Inputs1="abcdebdde", s2="bde"

Output"bcde"

"bcde" contains "bde" as a subsequence and is the shortest such window.

s1, s2 (comma-separated)

def minWindow(s1, s2):
    n, m = len(s1), len(s2)
    best, blen = -1, n + 1
    i = 0
    while i < n:
        j = 0
        k = i
        while k < n:
            if s1[k] == s2[j]:
                j += 1
                if j == m: break
            k += 1
        if j < m: break
        end = k
        j = m - 1
        while j >= 0:
            if s1[k] == s2[j]: j -= 1
            k -= 1
        k += 1
        if end - k + 1 < blen:
            blen = end - k + 1; best = k
        i = k + 1
    return "" if best < 0 else s1[best:best + blen]

function minWindow(s1, s2) {
  const n = s1.length, m = s2.length;
  let best = -1, blen = n + 1, i = 0;
  while (i < n) {
    let j = 0, k = i;
    while (k < n) {
      if (s1[k] === s2[j]) { j++; if (j === m) break; }
      k++;
    }
    if (j < m) break;
    const end = k;
    j = m - 1;
    while (j >= 0) { if (s1[k] === s2[j]) j--; k--; }
    k++;
    if (end - k + 1 < blen) { blen = end - k + 1; best = k; }
    i = k + 1;
  }
  return best < 0 ? "" : s1.substring(best, best + blen);
}

class Solution {
  public String minWindow(String s1, String s2) {
    int n = s1.length(), m = s2.length(), best = -1, blen = n + 1, i = 0;
    while (i < n) {
      int j = 0, k = i;
      while (k < n) {
        if (s1.charAt(k) == s2.charAt(j)) { j++; if (j == m) break; }
        k++;
      }
      if (j < m) break;
      int end = k;
      j = m - 1;
      while (j >= 0) { if (s1.charAt(k) == s2.charAt(j)) j--; k--; }
      k++;
      if (end - k + 1 < blen) { blen = end - k + 1; best = k; }
      i = k + 1;
    }
    return best < 0 ? "" : s1.substring(best, best + blen);
  }
}

class Solution {
public:
  string minWindow(string s1, string s2) {
    int n = s1.size(), m = s2.size(), best = -1, blen = n + 1, i = 0;
    while (i < n) {
      int j = 0, k = i;
      while (k < n) {
        if (s1[k] == s2[j]) { j++; if (j == m) break; }
        k++;
      }
      if (j < m) break;
      int end = k;
      j = m - 1;
      while (j >= 0) { if (s1[k] == s2[j]) j--; k--; }
      k++;
      if (end - k + 1 < blen) { blen = end - k + 1; best = k; }
      i = k + 1;
    }
    return best < 0 ? "" : s1.substr(best, blen);
  }
};

Explanation

We want the shortest chunk of s1 that still contains all of s2 in order (as a subsequence, not necessarily adjacent). The neat trick here is a two-pass scan from each starting point: go forward to find a match, then walk backward to tighten it.

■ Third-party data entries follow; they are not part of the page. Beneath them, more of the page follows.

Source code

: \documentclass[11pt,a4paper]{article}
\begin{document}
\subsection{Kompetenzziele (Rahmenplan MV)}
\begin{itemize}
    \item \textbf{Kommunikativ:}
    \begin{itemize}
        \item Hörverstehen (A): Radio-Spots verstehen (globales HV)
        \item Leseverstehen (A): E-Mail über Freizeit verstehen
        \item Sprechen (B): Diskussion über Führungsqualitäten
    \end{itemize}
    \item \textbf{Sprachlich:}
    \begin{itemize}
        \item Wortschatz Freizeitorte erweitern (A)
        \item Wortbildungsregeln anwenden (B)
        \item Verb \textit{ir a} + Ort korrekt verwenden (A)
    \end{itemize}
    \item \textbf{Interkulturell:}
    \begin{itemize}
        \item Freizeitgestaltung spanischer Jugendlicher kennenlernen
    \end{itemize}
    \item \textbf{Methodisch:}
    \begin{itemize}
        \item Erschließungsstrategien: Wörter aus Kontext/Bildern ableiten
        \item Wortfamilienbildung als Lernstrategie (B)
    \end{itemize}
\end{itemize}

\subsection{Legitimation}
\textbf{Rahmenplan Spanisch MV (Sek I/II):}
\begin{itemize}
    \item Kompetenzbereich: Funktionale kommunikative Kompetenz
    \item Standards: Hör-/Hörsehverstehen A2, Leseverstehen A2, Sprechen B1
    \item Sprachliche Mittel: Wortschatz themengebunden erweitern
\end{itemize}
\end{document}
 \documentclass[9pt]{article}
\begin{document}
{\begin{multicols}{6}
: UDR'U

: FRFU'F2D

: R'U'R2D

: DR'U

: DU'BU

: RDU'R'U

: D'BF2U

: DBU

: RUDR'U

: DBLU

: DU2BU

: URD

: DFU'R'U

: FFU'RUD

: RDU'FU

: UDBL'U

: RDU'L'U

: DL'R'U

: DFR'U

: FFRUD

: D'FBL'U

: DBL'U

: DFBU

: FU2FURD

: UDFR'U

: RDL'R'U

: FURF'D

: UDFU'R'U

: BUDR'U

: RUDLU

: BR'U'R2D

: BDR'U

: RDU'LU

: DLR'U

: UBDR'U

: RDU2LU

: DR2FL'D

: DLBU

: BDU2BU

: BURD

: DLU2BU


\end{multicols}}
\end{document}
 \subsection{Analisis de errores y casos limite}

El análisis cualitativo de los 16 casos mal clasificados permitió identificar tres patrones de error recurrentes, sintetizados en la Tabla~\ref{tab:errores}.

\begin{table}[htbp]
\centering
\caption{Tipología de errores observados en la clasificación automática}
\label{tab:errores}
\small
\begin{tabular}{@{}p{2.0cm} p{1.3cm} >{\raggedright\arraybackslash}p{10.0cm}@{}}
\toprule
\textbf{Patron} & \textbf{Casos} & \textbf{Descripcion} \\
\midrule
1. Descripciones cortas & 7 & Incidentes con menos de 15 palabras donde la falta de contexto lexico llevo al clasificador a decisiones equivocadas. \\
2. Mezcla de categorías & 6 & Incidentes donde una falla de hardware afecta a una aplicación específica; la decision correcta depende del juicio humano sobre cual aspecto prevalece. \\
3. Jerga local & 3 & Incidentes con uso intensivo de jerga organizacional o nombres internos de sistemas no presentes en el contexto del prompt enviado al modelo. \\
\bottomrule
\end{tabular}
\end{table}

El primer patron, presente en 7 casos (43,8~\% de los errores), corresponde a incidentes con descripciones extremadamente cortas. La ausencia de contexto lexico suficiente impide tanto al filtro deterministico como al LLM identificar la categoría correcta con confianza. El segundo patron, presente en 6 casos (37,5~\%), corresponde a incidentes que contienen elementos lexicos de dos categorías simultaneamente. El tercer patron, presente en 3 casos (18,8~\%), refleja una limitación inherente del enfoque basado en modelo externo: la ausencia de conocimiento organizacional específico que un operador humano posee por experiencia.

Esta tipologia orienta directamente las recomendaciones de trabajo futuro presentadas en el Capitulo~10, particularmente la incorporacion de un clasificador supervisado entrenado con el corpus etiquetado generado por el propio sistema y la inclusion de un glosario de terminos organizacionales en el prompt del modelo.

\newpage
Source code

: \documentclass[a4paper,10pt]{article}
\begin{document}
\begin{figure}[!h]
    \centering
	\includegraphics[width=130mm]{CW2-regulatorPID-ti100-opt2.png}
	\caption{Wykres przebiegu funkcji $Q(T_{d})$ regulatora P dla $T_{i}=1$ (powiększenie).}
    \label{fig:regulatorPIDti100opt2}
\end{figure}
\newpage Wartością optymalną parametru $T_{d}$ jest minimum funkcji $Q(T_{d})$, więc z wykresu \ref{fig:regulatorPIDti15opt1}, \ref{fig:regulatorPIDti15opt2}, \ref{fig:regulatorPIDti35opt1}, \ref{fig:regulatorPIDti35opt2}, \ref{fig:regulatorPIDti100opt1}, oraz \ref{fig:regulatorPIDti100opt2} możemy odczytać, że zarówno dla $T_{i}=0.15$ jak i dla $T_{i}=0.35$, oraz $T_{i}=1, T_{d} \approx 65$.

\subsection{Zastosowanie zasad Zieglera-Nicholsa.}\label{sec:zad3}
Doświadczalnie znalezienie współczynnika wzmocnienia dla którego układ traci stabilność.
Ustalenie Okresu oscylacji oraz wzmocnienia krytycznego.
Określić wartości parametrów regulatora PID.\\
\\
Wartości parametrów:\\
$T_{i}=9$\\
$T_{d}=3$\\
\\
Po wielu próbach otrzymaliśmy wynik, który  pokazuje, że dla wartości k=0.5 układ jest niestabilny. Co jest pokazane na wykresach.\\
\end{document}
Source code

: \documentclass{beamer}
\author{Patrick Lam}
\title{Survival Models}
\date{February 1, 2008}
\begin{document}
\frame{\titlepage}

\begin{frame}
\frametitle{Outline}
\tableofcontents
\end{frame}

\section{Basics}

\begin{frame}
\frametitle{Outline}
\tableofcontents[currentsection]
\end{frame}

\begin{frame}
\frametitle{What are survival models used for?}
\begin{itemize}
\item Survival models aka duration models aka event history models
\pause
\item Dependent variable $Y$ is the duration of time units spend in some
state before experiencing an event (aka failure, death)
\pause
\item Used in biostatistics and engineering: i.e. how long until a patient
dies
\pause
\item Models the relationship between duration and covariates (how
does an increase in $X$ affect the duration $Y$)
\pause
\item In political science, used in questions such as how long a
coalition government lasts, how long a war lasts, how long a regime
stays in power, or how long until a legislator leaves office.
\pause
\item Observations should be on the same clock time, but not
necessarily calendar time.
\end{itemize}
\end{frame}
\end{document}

Starting at index i, we move forward with two pointers and greedily match characters of s2 one by one. When we have matched the whole of s2, the index where we landed is the earliest possible end of a window that begins around i.

Now comes the clever part: from that end position we walk backward, matching s2 from its last character to its first. This pushes the left edge as far right as possible, giving the tightest window that still works. We compare its length to the best seen so far and keep the shorter one.

Example: s1 = "abcdebdde", s2 = "bde". Forward from the first b we reach the e at index 4; walking back tightens the window to "bcde", which is the shortest answer.

After processing a window we restart the forward scan just past the tightened left edge, so we never miss a shorter window. Each character is touched a bounded number of times, giving the O(n*m) running time.

Time: O(n * m) Space: O(1)